• _Exercise_: Look through the lines below; wherever the word "depends" appears, copy that line.

** Opening Supplied records block **

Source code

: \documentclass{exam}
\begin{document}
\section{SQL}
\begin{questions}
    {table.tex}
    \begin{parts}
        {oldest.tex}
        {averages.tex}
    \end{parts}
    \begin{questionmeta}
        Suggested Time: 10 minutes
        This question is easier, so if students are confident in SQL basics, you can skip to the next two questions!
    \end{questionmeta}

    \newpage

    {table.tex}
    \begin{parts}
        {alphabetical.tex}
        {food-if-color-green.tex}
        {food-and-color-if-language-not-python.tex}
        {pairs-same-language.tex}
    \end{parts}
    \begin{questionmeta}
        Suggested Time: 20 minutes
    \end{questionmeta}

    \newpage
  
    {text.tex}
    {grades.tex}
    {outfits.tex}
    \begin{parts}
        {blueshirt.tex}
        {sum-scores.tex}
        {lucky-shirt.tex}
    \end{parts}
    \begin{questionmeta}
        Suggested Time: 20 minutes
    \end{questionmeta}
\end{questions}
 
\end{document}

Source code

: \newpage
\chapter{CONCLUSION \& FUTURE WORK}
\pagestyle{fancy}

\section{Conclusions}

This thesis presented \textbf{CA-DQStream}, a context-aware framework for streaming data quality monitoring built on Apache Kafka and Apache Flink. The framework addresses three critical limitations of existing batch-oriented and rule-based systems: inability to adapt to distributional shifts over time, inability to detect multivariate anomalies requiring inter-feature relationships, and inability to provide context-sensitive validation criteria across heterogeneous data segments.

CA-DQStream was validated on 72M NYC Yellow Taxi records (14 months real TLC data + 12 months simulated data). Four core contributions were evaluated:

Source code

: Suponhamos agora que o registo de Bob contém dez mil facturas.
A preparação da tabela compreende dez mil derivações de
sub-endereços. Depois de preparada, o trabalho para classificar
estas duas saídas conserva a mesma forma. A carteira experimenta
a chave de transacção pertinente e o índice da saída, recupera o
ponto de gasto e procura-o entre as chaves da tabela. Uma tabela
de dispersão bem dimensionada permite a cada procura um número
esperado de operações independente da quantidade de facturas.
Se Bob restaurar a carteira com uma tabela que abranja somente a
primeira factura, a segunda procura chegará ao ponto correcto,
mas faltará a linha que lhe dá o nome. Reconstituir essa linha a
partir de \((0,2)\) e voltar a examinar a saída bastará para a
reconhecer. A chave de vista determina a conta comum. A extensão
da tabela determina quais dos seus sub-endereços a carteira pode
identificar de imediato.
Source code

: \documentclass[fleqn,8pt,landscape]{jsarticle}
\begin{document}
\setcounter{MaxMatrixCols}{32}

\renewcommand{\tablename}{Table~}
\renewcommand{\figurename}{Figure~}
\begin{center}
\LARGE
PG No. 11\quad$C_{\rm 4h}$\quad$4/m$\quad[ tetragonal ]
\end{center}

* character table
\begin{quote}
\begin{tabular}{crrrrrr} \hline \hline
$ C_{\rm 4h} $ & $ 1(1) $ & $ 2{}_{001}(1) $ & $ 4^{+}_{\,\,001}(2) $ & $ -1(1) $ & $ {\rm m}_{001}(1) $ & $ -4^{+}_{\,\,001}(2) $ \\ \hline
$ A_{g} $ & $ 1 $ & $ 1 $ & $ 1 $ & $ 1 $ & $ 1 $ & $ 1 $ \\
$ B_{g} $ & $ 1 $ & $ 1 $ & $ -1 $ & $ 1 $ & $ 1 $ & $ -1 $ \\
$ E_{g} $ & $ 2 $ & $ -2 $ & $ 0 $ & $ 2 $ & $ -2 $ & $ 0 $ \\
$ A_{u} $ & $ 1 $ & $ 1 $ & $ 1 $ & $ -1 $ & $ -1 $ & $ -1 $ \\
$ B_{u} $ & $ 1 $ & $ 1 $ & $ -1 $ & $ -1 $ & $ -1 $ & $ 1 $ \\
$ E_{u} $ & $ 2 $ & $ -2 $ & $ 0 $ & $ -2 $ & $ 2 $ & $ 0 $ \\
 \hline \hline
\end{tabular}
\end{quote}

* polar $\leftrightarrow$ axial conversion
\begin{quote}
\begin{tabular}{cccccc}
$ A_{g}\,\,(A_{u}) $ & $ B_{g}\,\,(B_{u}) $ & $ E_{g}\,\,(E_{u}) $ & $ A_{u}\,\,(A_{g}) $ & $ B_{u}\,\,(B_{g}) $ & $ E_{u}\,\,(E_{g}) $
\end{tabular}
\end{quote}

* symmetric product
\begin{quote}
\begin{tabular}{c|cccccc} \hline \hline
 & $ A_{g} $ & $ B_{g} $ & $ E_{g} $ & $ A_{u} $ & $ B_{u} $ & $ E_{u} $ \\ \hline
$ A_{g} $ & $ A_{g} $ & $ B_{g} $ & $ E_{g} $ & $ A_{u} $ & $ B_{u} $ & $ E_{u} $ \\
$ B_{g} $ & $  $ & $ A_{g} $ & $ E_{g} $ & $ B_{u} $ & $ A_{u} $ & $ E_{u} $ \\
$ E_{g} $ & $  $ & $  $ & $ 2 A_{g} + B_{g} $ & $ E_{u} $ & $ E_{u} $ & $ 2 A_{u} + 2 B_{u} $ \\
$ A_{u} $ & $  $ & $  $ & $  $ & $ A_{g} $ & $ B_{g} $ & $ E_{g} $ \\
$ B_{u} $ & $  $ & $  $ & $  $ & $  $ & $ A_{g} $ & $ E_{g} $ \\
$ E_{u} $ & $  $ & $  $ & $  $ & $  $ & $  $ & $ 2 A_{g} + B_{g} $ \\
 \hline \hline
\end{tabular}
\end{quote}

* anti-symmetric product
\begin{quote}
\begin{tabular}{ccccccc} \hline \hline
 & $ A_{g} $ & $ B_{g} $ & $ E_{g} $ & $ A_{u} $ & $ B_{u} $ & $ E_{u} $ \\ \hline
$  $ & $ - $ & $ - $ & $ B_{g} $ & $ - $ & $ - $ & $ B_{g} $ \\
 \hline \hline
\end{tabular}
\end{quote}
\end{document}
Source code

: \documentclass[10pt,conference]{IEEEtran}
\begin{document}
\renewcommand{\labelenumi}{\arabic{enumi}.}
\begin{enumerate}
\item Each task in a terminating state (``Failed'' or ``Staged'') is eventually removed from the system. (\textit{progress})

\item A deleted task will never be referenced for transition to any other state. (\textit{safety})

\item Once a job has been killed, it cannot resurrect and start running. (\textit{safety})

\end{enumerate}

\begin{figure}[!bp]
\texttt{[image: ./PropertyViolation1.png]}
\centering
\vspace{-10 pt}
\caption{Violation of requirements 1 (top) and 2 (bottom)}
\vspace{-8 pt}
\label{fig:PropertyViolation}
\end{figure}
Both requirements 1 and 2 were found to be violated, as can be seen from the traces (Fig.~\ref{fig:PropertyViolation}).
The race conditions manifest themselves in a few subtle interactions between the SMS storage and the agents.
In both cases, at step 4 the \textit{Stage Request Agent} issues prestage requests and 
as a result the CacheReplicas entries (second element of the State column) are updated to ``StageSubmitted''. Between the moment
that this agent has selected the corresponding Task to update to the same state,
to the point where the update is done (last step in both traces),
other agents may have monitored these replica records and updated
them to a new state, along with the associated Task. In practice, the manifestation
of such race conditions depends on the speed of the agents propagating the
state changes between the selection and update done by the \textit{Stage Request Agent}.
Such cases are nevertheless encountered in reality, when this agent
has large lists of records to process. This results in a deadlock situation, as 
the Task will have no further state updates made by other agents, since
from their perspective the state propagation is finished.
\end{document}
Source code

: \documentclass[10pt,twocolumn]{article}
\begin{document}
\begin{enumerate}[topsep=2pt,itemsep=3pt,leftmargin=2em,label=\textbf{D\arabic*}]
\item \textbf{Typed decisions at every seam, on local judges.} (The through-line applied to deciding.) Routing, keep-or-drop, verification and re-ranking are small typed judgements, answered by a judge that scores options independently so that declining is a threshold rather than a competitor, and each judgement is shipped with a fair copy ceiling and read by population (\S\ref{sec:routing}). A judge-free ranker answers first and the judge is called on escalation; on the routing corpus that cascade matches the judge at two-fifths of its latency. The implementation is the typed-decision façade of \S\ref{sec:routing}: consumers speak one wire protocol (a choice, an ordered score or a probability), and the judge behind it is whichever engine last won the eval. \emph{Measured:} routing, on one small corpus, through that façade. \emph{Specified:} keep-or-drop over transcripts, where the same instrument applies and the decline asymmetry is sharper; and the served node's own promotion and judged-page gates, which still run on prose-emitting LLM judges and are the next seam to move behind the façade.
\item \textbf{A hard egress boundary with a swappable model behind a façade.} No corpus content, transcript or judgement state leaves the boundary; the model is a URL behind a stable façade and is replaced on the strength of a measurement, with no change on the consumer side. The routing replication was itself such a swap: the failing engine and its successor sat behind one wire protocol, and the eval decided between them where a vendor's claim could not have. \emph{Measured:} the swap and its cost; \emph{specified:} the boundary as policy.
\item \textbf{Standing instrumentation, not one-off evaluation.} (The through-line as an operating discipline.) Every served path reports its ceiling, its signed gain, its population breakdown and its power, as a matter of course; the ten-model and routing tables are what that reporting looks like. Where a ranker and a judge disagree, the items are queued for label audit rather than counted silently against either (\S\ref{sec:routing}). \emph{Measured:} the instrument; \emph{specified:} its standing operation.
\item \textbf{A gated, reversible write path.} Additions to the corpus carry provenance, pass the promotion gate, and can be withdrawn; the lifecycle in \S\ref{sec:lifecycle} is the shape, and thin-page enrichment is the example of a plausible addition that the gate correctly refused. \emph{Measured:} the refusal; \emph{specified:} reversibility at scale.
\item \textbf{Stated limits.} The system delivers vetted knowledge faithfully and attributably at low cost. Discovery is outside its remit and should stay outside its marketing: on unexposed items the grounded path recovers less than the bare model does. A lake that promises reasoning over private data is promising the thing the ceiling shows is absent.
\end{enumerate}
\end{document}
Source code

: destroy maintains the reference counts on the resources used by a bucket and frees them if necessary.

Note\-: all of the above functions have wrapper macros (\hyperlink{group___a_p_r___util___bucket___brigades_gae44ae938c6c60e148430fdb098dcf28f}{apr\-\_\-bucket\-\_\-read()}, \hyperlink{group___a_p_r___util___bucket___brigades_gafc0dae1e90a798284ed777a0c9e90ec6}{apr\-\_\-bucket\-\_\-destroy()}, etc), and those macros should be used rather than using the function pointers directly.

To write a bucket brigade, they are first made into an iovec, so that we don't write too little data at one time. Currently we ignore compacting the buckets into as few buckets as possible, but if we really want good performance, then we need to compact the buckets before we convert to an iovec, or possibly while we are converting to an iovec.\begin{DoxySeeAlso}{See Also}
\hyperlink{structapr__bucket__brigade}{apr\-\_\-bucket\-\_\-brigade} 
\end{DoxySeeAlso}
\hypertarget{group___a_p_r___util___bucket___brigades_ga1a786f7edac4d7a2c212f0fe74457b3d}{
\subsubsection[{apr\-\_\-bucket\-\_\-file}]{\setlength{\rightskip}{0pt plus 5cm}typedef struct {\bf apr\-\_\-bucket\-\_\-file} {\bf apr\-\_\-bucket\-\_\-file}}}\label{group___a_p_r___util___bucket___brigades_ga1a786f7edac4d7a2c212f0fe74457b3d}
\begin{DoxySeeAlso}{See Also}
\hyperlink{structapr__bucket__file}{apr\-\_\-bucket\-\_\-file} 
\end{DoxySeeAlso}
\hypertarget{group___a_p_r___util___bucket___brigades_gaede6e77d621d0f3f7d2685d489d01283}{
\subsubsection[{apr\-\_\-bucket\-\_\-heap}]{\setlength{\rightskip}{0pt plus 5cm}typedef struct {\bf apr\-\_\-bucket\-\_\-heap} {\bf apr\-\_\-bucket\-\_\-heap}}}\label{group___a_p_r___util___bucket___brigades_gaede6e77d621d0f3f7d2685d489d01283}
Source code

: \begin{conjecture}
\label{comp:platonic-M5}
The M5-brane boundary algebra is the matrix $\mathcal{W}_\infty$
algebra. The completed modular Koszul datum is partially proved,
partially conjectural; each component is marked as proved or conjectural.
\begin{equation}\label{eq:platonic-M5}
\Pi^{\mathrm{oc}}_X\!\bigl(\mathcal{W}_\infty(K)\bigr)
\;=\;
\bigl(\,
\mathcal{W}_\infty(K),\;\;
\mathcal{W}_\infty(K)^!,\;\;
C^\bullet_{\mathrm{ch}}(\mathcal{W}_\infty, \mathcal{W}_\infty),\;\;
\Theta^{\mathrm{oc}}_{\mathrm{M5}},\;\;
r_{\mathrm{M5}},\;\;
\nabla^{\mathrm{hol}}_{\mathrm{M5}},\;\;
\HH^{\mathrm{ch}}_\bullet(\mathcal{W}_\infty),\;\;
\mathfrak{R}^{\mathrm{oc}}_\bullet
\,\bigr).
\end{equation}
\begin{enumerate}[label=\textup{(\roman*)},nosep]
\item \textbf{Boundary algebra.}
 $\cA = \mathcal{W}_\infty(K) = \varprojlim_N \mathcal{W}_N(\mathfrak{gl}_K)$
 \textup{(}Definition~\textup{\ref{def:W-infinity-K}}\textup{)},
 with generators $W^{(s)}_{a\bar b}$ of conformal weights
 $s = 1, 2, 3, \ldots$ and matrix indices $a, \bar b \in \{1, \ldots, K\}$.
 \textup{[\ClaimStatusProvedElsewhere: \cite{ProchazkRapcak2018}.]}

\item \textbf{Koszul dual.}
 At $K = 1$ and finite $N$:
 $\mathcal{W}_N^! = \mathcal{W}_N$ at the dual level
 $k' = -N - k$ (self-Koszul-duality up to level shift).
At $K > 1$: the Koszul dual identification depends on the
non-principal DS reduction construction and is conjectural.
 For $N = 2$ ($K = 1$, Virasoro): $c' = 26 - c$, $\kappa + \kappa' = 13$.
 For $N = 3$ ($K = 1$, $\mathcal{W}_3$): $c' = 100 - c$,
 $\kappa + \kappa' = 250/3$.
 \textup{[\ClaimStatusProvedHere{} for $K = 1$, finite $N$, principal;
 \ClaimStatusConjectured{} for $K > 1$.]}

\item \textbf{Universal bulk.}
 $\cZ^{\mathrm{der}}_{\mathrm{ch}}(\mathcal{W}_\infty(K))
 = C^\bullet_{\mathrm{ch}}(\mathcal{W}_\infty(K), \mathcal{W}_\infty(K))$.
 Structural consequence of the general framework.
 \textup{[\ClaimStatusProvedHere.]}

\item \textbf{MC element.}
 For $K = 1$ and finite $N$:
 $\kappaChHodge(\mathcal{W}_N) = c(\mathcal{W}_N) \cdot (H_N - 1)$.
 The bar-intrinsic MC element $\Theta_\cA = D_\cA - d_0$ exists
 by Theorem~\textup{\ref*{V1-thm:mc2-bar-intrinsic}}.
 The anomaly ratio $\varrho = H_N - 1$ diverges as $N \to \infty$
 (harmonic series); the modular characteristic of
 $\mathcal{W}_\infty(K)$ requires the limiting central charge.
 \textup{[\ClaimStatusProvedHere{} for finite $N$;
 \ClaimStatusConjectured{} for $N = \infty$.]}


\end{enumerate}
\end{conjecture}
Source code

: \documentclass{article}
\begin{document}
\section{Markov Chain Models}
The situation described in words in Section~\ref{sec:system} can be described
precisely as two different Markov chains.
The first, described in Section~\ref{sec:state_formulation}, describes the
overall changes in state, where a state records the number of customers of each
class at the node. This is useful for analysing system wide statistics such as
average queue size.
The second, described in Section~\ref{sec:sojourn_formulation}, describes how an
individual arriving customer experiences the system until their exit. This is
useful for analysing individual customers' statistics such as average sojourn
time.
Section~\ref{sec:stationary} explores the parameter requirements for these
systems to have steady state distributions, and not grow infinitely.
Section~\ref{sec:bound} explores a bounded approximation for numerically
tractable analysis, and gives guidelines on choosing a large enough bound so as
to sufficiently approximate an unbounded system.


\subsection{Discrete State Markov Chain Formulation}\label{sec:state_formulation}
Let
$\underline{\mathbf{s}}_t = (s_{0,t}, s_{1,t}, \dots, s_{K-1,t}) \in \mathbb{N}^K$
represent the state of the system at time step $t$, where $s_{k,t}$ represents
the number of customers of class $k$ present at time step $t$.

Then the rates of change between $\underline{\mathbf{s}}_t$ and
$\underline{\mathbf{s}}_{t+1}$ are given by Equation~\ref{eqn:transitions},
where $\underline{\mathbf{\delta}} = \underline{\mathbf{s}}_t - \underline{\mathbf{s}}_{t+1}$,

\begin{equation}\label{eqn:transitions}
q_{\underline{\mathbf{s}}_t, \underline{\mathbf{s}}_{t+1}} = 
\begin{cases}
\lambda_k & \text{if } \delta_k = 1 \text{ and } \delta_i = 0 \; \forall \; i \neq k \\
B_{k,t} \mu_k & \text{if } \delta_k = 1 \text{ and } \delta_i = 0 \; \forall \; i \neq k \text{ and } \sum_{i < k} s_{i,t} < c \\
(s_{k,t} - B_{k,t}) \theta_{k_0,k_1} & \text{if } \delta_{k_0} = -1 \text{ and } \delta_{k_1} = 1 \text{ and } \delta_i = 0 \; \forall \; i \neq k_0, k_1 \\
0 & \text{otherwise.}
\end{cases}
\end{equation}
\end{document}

** Closing Supplied records block **

• _Answer to this exercise_:
of such race conditions depends on the speed of the agents propagating the
At $K > 1$: the Koszul dual identification depends on the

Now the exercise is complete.